The Ensemble Adjustment Kalman filter (EAKF) has been extensively used in data research for its ability to retain higher-order moments in the prior (i.e., background error) distributions. The filtering computation is performed in two steps, with the first computing the observational increment produced by the $k$th observation for the $i$th ensemble member as

$$\Delta y_{i,k}^O=\frac{\overline{y_k}}{1+{\kappa }^2(y_k, y_k^O)}+\frac{y_k^O}{1+{\kappa }^{-2}(y_k,y_k^O)}+y_{i,k}-\frac{\overline{y_k}}{\sqrt{1+{\kappa }^2\left(y_k,y_k^O\right)}}-y_{i,k}$$

where the first two terms represent the change in the ensemble mean and the last third term represents the adjustment of variance, as per the Bayes rule (assuming normal observation errors). For all variables, the superscript $O$ refers to observation quantities, while the superscript $P$ refers to quantities related to the prior (i.e., background). $\overline{y}$ refers to the ensemble mean, while $\kappa$ is the ratio of standard deviations of the model ensemble and the observation. The second step consists of calculating the final adjustment based on the above increment for each grid point $j$.
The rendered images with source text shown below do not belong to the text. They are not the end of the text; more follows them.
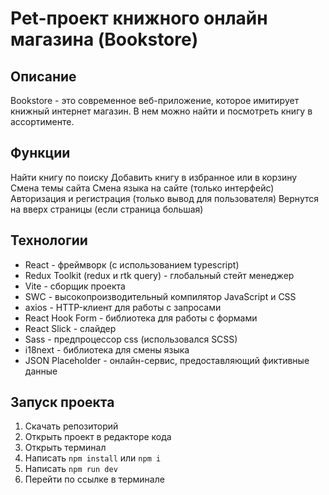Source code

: # Pet-проект книжного онлайн магазина (Bookstore)

## Описание

Bookstore - это современное веб-приложение, которое имитирует книжный интернет магазин. В нем можно найти и посмотреть книгу в ассортименте.

## Функции

Найти книгу по поиску
Добавить книгу в избранное или в корзину
Смена темы сайта
Смена языка на сайте (только интерфейс)
Авторизация и регистрация (только вывод для пользователя)
Вернутся на вверх страницы (если страница большая)

## Технологии

- React - фреймворк (с использованием typescript)
- Redux Toolkit (redux и rtk query) - глобальный стейт менеджер
- Vite - сборщик проекта
- SWC - высокопроизводительный компилятор JavaScript и CSS
- axios - HTTP-клиент для работы с запросами
- React Hook Form - библиотека для работы с формами
- React Slick - слайдер
- Sass - предпроцессор css (использовался SCSS)
- i18next - библиотека для смены языка
- JSON Placeholder - онлайн-сервис, предоставляющий фиктивные данные

## Запуск проекта

1. Скачать репозиторий
2. Открыть проект в редакторе кода
3. Открыть терминал
4. Написать `npm install` или `npm i`
5. Написать `npm run dev`
6. Перейти по ссылке в терминале

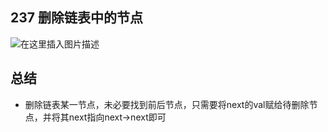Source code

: ## 237 删除链表中的节点
![在这里插入图片描述](https://img-blog.csdnimg.cn/20190506143800161.png?x-oss-process=image/watermark,type_ZmFuZ3poZW5naGVpdGk,shadow_10,text_aHR0cHM6Ly9ibG9nLmNzZG4ubmV0L2x1aGFvMTk5ODA5MDk=,size_16,color_FFFFFF,t_70)

## 总结
- 删除链表某一节点，未必要找到前后节点，只需要将next的val赋给待删除节点，并将其next指向next->next即可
$$\Delta x_{i, j}=\frac{\mathrm{cov}\left(x_j,y_k\right)}{{\sigma }_{y_k}^2}\Delta y_{i,k}^o$$

with $x_{i,j}$ being the state vector. The above procedure is repeated for all observations, at which point the analysis is complete and the model is initialized, using the resulting fields as initial conditions. This ensures that the corrected fields are considered for the next forecast period. This procedure is described in more detail in Zhang and Rosati (2010) [11] and Anderson (2001) [12].
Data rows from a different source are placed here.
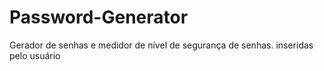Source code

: # Password-Generator
 Gerador de senhas e medidor de nível de segurança de senhas. inseridas pelo usuário

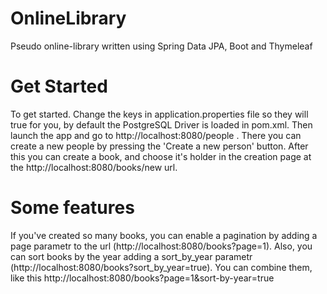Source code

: # OnlineLibrary
 Pseudo online-library written using Spring Data JPA, Boot and Thymeleaf

# Get Started
 To get started. Change the keys in application.properties file so they will true for you, by default the PostgreSQL Driver is loaded in pom.xml. Then launch the app and go to http://localhost:8080/people . There you can create a new people by pressing the 'Create a new person' button. After this you can create a book, and choose it's holder in the creation page at the http://localhost:8080/books/new url. 

# Some features
  If you've created so many books, you can enable a pagination by adding a page parametr to the url (http://localhost:8080/books?page=1). Also, you can sort books by the year adding a sort_by_year parametr (http://localhost:8080/books?sort_by_year=true). You can combine them, like this http://localhost:8080/books?page=1&sort-by-year=true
Since AEOLUS does not measure model state variables directly but HLOS does, it is necessary to use an appropriate observational operator to transform the model state into an observation space. In the case of AEOLUS winds, we use the following forward operator [13]:

$$HLOS=-u\sin \phi -v\cos \phi$$

where $u$ is the zonal wind component, $v$ the meridional wind component, and $\phi$ is the azimuth angle of measurement. For dust concentration, the exact formulation of the operator is still under development.

2.4. Experiment Setup

Our experimental setup consists of running the model forward for 24 h, assimilating AEOLUS observations, and then using the resulting analysis for the next forward run. This setup is shown visually in Figure 1. The first experiment, CTRL, will be a single model run over the period of interest without any AEOLUS assimilation, to establish a baseline. The second experiment, EXP-0, will be an ensemble run that includes AEOLUS wind profiles. Finally, experiments EXP-L2A and EXP-L2A+ will include both AEOLUS winds and L2A or L2A+, respectively.

Figure 1. Overview of the assimilation cycle system used for the study.

3. Future Work

The team is currently working on testing the assimilation system on AEOLUS wind data and will continue to develop the necessary observational operator to also assimilate dust concentrations into the model.